The development of modern zero-energy buildings became possible largely through the progress made in new energy and construction technologies and techniques. These include highly insulating spray-foam insulation, high-efficiency solar panels, high-efficiency heat pumps and highly insulating, low emissivity, triple and quadruple-glazed windows. Most zero-energy buildings use the electrical grid for energy storage but some are independent of the grid and some include energy storage onsite. The buildings are called "energy-plus buildings" or in some cases "low energy houses".
Climate change is a scientific fact, and so we, too, must change our thinking and our practices in order to protect people and the planet. A number of organizations are leading the charge in championing Net Zero Energy construction in an effort to bring it into standard practice.

International initiatives
Typical code-compliant buildings consume 40% of the total fossil fuel energy in the US and European Union and are significant contributors of greenhouse gases. To combat such high energy usage, more and more buildings are starting to implement the carbon neutrality principle, which is viewed as a means to reduce carbon emissions and reduce dependence on fossil fuels. Although zero-energy buildings remain limited, even in developed countries, they are gaining importance and popularity. The Energy Performance of Buildings Directive requires that EU countries had to ensure that all new buildings were nearly zero-energy by the end of 2020 while all new public buildings had to be nearly zero-energy after 31 December 2018.  

The Commission’s proposal to revise the directive (December 2021) makes a step forward from current NZEB to zero-emission building (ZEB), aligning the energy performance requirement for new buildings to the longer-term climate neutrality goal and “energy efficiency first principle”.The ZEB requirement should apply as of 1 January 2030 to all new buildings, and as of 1 January 2027 to all new buildings occupied or owned by public authorities. Ensuring buildings are not only designed to NZEB, but actually perform to NZEB standards would require post-construction reporting and analysis and a framework for oversight and enforcement. It would require measurement of actual energy use. However, today’s codes and standards are based on proxies for energy with no requirement to actually quantify the end result.

They are also gaps in types of energy uses that are included in energy calculations, leaving some uses unaddressed. To reach the goal of net-zero energy buildings, these methods must change.

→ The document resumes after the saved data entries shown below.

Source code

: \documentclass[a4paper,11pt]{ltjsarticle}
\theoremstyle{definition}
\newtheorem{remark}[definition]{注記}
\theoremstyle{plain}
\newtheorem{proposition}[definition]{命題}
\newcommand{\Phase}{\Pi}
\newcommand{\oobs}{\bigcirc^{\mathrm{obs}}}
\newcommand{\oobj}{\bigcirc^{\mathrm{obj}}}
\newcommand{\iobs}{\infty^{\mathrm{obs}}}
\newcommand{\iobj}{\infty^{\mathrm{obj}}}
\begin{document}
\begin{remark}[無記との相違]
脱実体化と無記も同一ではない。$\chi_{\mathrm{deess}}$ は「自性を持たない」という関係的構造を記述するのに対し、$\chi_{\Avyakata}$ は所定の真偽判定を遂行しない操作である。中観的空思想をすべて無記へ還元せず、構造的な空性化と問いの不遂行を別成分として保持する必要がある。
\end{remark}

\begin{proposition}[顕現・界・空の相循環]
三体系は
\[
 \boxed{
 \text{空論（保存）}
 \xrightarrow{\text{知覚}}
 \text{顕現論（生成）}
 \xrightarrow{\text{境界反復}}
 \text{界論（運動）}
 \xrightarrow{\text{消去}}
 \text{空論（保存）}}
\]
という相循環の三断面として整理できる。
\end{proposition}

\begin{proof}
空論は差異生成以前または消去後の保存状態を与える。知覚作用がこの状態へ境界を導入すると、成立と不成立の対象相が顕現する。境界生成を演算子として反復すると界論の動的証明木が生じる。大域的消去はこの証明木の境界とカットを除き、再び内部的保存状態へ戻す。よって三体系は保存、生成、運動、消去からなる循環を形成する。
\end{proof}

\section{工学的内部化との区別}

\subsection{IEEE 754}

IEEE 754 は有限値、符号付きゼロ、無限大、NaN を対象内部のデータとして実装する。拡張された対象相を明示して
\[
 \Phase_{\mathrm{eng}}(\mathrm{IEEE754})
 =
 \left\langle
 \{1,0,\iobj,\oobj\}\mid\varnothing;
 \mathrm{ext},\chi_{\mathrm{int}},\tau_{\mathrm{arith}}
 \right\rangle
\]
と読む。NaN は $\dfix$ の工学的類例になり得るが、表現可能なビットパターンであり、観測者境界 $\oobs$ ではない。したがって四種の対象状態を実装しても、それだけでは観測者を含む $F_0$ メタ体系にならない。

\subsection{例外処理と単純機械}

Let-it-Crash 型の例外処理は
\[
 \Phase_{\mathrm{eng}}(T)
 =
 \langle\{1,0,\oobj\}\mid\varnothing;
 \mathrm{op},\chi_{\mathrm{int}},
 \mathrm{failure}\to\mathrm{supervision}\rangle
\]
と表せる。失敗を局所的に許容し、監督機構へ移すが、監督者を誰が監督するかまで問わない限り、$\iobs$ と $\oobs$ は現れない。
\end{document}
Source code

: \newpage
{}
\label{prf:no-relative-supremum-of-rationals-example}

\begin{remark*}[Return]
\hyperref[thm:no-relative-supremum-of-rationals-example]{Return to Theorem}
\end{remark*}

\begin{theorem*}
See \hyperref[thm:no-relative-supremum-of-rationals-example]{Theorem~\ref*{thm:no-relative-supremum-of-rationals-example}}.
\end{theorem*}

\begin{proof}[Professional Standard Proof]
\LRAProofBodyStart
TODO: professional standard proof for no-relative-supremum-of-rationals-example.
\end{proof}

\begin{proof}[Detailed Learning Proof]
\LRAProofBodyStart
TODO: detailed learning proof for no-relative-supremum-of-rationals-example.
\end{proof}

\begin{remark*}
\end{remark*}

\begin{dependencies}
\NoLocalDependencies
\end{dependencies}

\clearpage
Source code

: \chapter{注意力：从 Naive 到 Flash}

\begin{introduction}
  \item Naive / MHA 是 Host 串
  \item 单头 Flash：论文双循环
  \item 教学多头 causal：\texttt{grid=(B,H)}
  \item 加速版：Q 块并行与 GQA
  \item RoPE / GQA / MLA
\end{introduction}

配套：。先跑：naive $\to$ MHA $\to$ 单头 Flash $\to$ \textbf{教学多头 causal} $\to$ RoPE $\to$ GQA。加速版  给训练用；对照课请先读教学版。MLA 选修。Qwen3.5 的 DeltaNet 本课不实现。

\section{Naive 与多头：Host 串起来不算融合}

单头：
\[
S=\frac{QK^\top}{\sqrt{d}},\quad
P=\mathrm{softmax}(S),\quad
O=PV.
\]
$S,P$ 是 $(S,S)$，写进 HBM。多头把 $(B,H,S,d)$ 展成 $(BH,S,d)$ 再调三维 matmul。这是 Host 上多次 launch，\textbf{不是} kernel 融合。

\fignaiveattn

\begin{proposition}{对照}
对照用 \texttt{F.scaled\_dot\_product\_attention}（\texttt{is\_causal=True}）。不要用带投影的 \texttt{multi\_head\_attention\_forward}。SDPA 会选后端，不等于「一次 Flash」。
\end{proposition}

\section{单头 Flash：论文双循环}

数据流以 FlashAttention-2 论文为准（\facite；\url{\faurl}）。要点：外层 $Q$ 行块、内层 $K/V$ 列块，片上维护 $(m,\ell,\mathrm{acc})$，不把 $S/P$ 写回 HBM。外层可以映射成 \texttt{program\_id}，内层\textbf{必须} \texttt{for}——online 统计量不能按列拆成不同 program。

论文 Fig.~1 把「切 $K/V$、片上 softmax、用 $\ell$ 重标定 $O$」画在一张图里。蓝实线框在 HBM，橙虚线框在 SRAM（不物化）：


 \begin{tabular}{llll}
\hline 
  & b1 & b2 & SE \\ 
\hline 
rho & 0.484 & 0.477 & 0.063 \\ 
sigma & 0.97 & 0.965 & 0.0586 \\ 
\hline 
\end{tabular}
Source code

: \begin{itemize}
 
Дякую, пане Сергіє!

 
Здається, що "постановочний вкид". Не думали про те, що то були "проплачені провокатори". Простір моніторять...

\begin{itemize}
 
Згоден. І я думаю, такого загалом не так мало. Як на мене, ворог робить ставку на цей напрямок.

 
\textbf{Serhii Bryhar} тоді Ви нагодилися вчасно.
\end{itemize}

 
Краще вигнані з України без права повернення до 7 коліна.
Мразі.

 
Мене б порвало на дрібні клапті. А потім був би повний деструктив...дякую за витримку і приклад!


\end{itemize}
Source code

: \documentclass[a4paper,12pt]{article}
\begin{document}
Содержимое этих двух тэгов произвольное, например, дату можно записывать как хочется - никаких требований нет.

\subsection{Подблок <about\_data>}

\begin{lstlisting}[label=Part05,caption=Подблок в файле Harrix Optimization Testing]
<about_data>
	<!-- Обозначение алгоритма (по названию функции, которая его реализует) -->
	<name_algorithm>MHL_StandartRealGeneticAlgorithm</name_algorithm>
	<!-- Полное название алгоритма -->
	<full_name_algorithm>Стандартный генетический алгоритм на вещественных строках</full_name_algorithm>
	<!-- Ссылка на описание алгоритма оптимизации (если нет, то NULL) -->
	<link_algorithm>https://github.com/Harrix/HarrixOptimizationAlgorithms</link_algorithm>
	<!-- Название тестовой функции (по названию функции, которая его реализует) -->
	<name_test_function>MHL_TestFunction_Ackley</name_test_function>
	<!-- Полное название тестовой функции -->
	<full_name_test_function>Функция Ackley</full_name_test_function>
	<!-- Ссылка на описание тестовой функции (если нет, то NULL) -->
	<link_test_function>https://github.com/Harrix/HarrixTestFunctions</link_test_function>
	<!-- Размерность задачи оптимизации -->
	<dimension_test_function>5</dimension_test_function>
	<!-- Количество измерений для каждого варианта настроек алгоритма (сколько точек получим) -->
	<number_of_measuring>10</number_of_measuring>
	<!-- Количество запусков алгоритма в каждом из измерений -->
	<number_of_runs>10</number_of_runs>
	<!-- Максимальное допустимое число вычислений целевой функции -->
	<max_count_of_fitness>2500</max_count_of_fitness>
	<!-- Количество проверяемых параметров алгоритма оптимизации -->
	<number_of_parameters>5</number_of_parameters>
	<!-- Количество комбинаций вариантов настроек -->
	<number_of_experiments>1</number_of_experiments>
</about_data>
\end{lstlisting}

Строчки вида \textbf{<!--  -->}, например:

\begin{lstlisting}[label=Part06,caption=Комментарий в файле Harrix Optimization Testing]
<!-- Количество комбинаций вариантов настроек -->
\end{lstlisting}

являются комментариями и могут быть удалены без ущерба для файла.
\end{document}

Modelling capabilities must improve, and actual outcomes must be measured.
The Paris Agreement, adopted in December 2015 under the United Nations Framework Convention on Climate Change (UNFCC), is a commitment to accelerate and intensify the actions and investments needed for a sustainable low carbon future, to limit global average temperature rise to well below 2°C above pre-industrial levels, and to pursue efforts to limit the increase to 1.5°C.
International Living Futures Institute (ILFI) is a nonprofit working to build an ecologically-minded, restorative world for all people. Using principles of social and environmental justice, ILFI seeks to counter climate change by pushing for an urban environment free of fossil fuels. ILFI runs the Living Building Challenge, which is the world’s most rigorous green building standard.
The World Green Building Council, and the Green Building Councils participating in the Advancing Net Zero project (project steering committee), are dedicated to supporting market transformation towards 100% net zero carbon buildings by 2050.
There are several metrics that define the performance of buildings such as the net-zero site energy building, net-zero source energy buildings, net-zero energy cost building, and net-zero energy emission building.
Site Energy refers to the energy consumed and generated at a site (e.g. a building), regardless of where or how that energy originated. In a net zero site energy building, for every unit of energy the building consumes over a year, it must generate a unit of energy.
The net-zero source energy building is the building that produces as much energy on an annual basis as it uses as compared to the energy content at the source.
Net Zero Energy Cost is perhaps the simplest metric to use: it means that the building has an energy utility bill of $0 over the course of a year. The net-zero energy cost building is the building that uses energy efficiency and renewable energy strategies as part of the business model
A Net Zero Energy Emissions building either uses no energy which results in emissions or offsets the emissions by exporting emissions-free energy (typically from on-site renewable energy systems).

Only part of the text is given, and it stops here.